You will see a list of many classifiers that are built in to Weka. Many of these
are greyed-out, since they can’t do regression. The non-grey ones are
available for our experiment.
• Under “functions”, select “linear regression”.
• Under “test options”, select “percentage split”, and set the percentage to
66.
• Make sure that “(Num) ViolentCrimePerPop” shows up in the dropdown
list below the test options.
• Click “start”.
Question: When the classifier finishes, copy the results from the “Classifier
output” box to a text file called “linear-regression-results.txt”. You will email
this to your TA when you’re done.
Task 4: Running a more complicated
regression model
• This time we’ll try a Support Vector Machine.

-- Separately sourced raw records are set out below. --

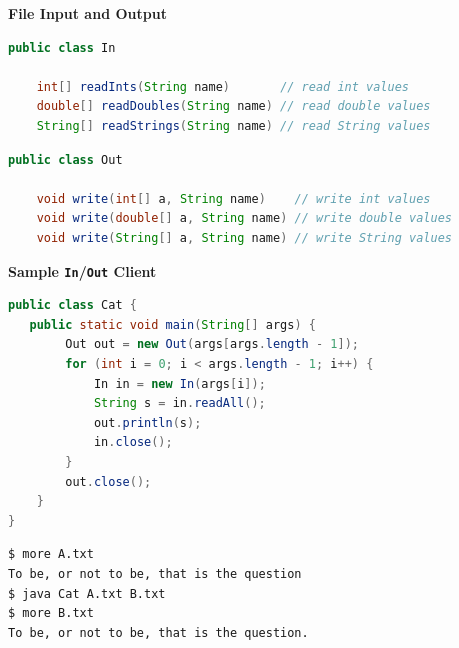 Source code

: \documentclass[8pt,a4paper,compress]{beamer}
\begin{document}
\begin{frame}[fragile]
\pause

\textbf{File Input and Output}

\begin{lstlisting}[language=Java]
public class In

    int[] readInts(String name)       // read int values
    double[] readDoubles(String name) // read double values
    String[] readStrings(String name) // read String values
\end{lstlisting}

\begin{lstlisting}[language=Java]
public class Out

    void write(int[] a, String name)    // write int values
    void write(double[] a, String name) // write double values
    void write(String[] a, String name) // write String values
\end{lstlisting}

\pause
\smallskip

\textbf{Sample \lstinline$In$/\lstinline$Out$ Client}

\begin{lstlisting}[language=Java]
public class Cat { 
   public static void main(String[] args) { 
        Out out = new Out(args[args.length - 1]);
        for (int i = 0; i < args.length - 1; i++) {
            In in = new In(args[i]);
            String s = in.readAll();
            out.println(s);
            in.close();
        }
        out.close();
    }
}
\end{lstlisting}

\pause

\begin{lstlisting}[language=bash]
$ more A.txt
To be, or not to be, that is the question
$ java Cat A.txt B.txt
$ more B.txt
To be, or not to be, that is the question.

\end{lstlisting}
\end{frame}
\end{document}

• Click the “choose” box again, and under
functions, select “SMOreg”.
• Use the same “test options” as before.
• Click start. (It may take 20-30 seconds to finish
training.)
Question: Which model performed better in this
experiment? How can you tell? Cite two pieces of
evidence that tell you why SMOreg was better than
linear regression, or vice versa.
Task 5:
Running a clustering experiment
•
•
•
•
•
•
•
•
•
•
•
Click on the “cluster” tab at the top.
Click the “choose” button, and select “SimpleKMeans”.
To the right of the “choose” button is a textbox that says “SimpleKMeans –N 2 …”
Click anywhere in the textbox. It should bring up a new window.
In the new window, under “numClusters”, change it from 2 to 10.
Click “Ok”.
Set the “cluster mode” to “use training set”.
Click “start”.
When this finishes, in the “Result-list” text area, right-click the most recentlyappeared line of text.
Select “Visualize cluster assignments” from the popup menu.
In the new window, change the “X” variable to “Cluster (Nom)”. Change the “Y”
variable to “ViolentCrimesPerPop (Num)”.
Question: Did the K-means clustering algorithm do a good job of separating the data
into clusters that have different violent crime rates? What evidence from the chart
you just created supports your conclusion? (2 sentences max.)
Task 6: Weka API
• Write a Java class that runs a SMO regression
on the communities dataset. DO NOT write
the code to do the SMO regression; instead,
call Weka’s API to make this happen.
Submit your Java class to your TA.
Extra Credit Task 1 (1 point):
Principal Components Analysis
We’re going to run a PCA on this dataset, and save it as a new dataset.
• Click on the “select attributes” tab.
• Click “choose”, select “principalComponents”.
• In the popup window, click “Yes” to automatically selecting the
“Ranker”.
• Click “start”.
• In the “result-list” window, right-click the most recently-appeared
line, and select “save transformed data…”. Save this data as a file
called “transformed-communities.arff”.
Question: How many of the eigenvectors from this PCA have an
eigenvalue greater than 1? What percentage of the total variance of
the data does this subset of the eigenvectors represent?
Extra Credit Task 2 (2 points): Linear
regression over PCA-transformed data
• Load the new dataset (transformed by PCA) into Weka.
• Run a linear regression with this new dataset. Again, use
66% of the data for training.
Question: How do the results for this linear regression
compare with SMO regression and the previous linear
regression? Cite two evaluation metrics in your comparison.
• Analyze the results some more: right-click on the most
recently-produced line under “Result list”, and select
“visualize classifier errors”.
Question: When the regression made errors, did it more
often predict too high of a value, or too low of a value?
To turn in
You should turn in a single zip archive called <your-name>.zip.
It should contain:
• a text file called “answers.txt” with the answers to all of the
questions in this homework
• your Java source code for Task 5 (don’t include the Weka
jar, just your own code that references Weka). Please
include a comment in the code to explain to the TA how he
should get the code to read in data from his own file.
• “linear-regression-results.txt”
• If you did the extra credit, “transformed-communities.arff”
Email or otherwise transfer this zip file to your TA.